(Supplied entries begins)

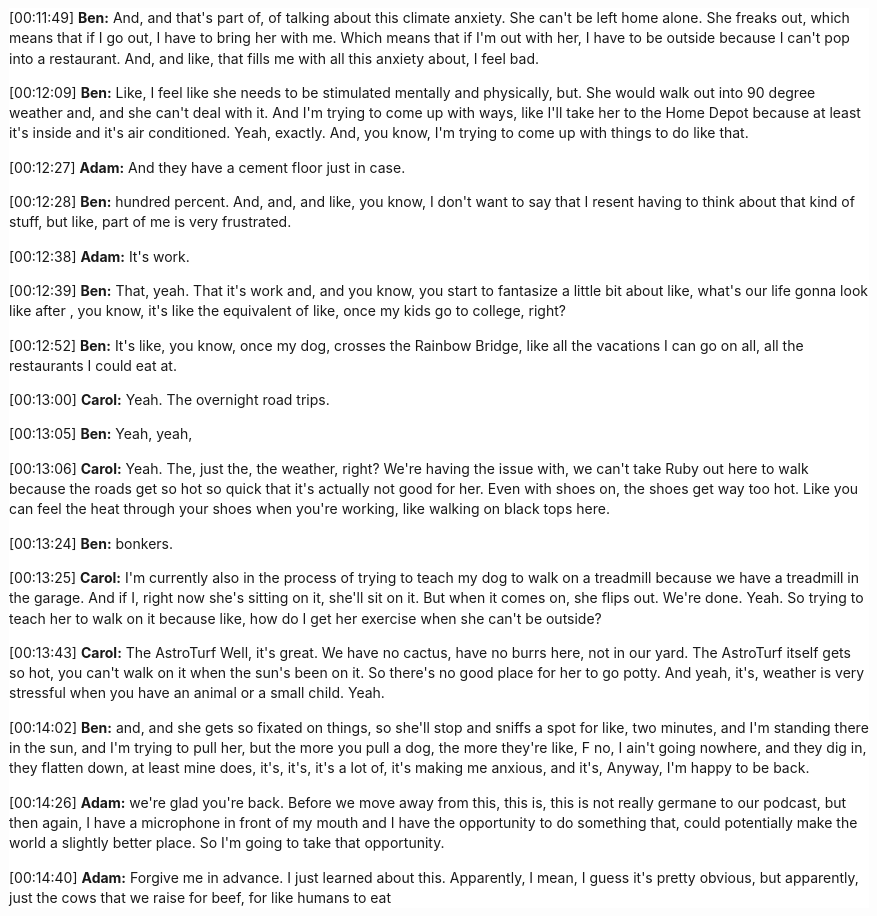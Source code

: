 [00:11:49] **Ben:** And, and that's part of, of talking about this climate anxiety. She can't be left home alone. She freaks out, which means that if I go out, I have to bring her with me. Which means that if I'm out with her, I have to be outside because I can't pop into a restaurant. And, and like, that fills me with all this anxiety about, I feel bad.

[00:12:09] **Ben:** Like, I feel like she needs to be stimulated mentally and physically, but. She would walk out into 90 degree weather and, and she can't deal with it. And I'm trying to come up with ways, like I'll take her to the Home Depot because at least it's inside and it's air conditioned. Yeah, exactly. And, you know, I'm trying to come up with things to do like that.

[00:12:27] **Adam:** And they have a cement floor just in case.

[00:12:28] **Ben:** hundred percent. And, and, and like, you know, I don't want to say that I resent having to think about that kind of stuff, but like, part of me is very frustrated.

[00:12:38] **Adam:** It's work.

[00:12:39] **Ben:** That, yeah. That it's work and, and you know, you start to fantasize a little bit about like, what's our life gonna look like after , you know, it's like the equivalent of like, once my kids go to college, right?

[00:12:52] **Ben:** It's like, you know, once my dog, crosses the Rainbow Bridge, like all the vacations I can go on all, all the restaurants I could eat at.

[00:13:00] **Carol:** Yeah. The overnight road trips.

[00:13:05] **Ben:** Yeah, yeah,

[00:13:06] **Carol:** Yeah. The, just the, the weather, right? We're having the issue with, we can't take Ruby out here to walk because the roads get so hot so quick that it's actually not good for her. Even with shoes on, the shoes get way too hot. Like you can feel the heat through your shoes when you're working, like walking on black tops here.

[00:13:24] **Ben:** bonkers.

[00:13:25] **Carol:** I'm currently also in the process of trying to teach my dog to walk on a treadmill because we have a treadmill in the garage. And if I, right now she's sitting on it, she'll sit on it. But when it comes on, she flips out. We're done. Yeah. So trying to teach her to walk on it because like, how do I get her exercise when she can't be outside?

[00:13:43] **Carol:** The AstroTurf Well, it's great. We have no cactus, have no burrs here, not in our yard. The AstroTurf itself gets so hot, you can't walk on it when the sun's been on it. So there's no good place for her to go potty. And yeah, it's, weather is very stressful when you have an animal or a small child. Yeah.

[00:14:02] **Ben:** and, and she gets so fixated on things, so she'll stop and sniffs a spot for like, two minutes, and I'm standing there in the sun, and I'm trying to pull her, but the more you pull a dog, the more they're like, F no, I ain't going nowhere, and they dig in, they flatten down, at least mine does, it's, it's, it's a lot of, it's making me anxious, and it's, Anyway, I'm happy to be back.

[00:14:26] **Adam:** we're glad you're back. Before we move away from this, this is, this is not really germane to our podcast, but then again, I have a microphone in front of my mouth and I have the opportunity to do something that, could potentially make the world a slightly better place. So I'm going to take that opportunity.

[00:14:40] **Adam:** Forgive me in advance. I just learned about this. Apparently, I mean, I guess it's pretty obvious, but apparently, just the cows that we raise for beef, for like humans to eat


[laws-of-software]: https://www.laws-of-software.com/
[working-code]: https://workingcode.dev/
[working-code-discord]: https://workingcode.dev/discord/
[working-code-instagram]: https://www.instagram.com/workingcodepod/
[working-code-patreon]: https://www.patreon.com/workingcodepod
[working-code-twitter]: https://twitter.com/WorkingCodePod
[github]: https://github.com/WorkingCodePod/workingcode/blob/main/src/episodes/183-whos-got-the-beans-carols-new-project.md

(Supplied entries ends)

■ Task: Return, exactly as written, the "[00:14:40] **Adam:** Forgive" line and each line after it through the end of the listing above.

■ Response to the task:
[00:14:40] **Adam:** Forgive me in advance. I just learned about this. Apparently, I mean, I guess it's pretty obvious, but apparently, just the cows that we raise for beef, for like humans to eat


[laws-of-software]: https://www.laws-of-software.com/
[working-code]: https://workingcode.dev/
[working-code-discord]: https://workingcode.dev/discord/
[working-code-instagram]: https://www.instagram.com/workingcodepod/
[working-code-patreon]: https://www.patreon.com/workingcodepod
[working-code-twitter]: https://twitter.com/WorkingCodePod
[github]: https://github.com/WorkingCodePod/workingcode/blob/main/src/episodes/183-whos-got-the-beans-carols-new-project.md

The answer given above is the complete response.